Derrotados nas urnas na última eleição, quatro ex-vereadores de Santo André ingressaram com ação na Justiça requerendo da Câmara pagamento de 13º salário e de valores referentes a férias retroativas ao período entre 2016 e 2020. Parlamentares na legislatura passada, Ronaldo de Castro (PSDB), Tonho Lagoa (PMB), Luiz Alberto (PT) e Alemão Duarte (PT) entraram com o processo em março, pouco tempo após revés sofrido no pleito, solicitando o montante total de R$ 275 mil, cada um – eles ainda aguardam manifestação nos autos.

O quarteto classifica na peça que o caso caracteriza como direitos trabalhistas não recebidos no período e reivindica a indenização, com juros e correção monetária, por entender ter atuado na condição de servidores. Eles apontam que a medida está respaldada pelo STF (Supremo Tribunal Federal), que considerou constitucional o pagamento do 13º a agentes públicos. Fato curioso é que Ronaldo, por exemplo, presidiu o Legislativo no biênio de 2015 a 2016, ano que elenca na conta de pendências não quitadas. Todos pedem também o amparo de Justiça gratuita, benefício concedido a famílias de baixa renda. Luiz Alberto alegou, à Justiça Eleitoral no ano passado, R$ 1,48 milhão em bens.

O teor das peças impetradas é semelhante, com argumentos idênticos. Os processos protocolados por Alemão, Luiz Alberto e Tonho são assinados pelo mesmo advogado: Airton da Costa, prefeiturável de Diadema no pleito de 2020 pelo PMB. Já o documento oficializado por Ronaldo de Castro registra diferenças mínimas das demais – com intervalo de 15 dias da entrada –, e é rubricado por Cristina dos Santos Souza Mem, ex-assessora de seu gabinete no Legislativo.

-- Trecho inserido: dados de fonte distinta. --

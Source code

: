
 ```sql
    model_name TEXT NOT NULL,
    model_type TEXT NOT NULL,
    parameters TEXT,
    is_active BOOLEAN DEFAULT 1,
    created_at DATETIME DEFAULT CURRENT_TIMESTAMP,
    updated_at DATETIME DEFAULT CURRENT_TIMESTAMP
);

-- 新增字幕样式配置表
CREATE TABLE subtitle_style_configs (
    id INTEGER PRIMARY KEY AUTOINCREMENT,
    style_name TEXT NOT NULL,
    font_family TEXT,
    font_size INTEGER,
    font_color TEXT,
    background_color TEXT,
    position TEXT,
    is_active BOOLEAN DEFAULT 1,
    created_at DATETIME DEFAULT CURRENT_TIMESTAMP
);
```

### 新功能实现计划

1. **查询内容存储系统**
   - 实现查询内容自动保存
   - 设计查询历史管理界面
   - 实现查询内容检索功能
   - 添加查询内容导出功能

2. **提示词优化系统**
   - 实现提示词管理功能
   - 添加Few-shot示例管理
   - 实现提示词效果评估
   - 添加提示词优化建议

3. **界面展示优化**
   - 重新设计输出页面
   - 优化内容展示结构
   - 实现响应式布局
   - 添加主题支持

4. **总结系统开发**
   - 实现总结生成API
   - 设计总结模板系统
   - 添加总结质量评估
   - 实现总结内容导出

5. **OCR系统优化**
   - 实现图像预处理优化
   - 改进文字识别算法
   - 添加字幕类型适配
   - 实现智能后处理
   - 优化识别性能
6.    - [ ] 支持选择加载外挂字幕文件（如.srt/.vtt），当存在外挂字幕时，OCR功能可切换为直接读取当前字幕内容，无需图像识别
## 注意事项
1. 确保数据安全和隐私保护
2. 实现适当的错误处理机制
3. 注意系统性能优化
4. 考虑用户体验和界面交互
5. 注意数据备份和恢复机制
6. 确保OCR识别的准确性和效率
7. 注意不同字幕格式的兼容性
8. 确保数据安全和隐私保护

No período, a remuneração mensal dos vereadores era de R$ 15.031,76. Eles somam o valor do subsídio (nos cinco exercícios), acrescido de R$ 4.960,48 referente a um terço incidente sobre o vencimento das férias devidas (em cada ano) e mais pagamento das férias em dobro, além da quitação de 13º salário neste ínterim (R$ 75,1 mil). Nos autos, a defesa dos vereadores cita série de decisões e jurisprudências na tentativa de convencer o Judiciário de que, mesmo na condição de agentes políticos, tinham direito de receber direitos trabalhistas como qualquer outro trabalhador da iniciativa privada ou servidor público.

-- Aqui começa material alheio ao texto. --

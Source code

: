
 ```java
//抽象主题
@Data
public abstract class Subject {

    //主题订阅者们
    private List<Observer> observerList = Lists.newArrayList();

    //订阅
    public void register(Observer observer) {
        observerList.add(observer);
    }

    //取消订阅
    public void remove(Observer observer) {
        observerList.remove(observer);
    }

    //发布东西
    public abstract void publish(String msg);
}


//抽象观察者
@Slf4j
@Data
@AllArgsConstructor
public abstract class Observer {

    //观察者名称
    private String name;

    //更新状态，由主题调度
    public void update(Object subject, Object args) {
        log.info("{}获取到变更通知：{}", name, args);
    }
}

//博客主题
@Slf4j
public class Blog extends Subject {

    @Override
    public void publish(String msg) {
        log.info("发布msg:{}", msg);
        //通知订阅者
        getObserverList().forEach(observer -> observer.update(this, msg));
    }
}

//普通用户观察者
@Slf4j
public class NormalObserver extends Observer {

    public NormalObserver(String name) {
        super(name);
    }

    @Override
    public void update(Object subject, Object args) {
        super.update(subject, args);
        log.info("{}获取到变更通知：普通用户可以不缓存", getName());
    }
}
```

O processo é similar ao movido por políticos de Diadema, como o ex-prefeito Lauro Michels (PV), que exerceu dois mandatos no Legislativo, e de São Bernardo, nas figuras de Matias Fiuza, Zé Ferreira e Luizinho, todos do PT. A Câmara diademense, aliás, regulamentou a instituição da verba extra no fim de 2019, após manifestação do STF, evocando legislação de 2012 que autorizava o pagamento, mas que não era colocada em prática por receio de questionamento judicial.

Ao Diário, Ronaldo alegou que a ação foi formalizada com base justamente no entendimento do Supremo. “O que motivou foi o STF ter julgado procedente, mesmo não tendo uma lei que especifique esse direito”, pontuou o tucano. “Diadema tem 13º salário. A gente paga imposto como qualquer trabalhador normal.” Alemão considerou que o pagamento “é justo”. “Foram oito anos (de mandato) que eu não descansava nem de domingo. Sempre, nos debates internos, embora não na tribuna, defendia que deveríamos ter 13º. O STF deu parecer favorável a agentes públicos. População é contrária porque não tem a dimensão da atuação do vereador. Todo trabalhador tem que receber, é um direito, por mais que o povo tenha outro olhar.”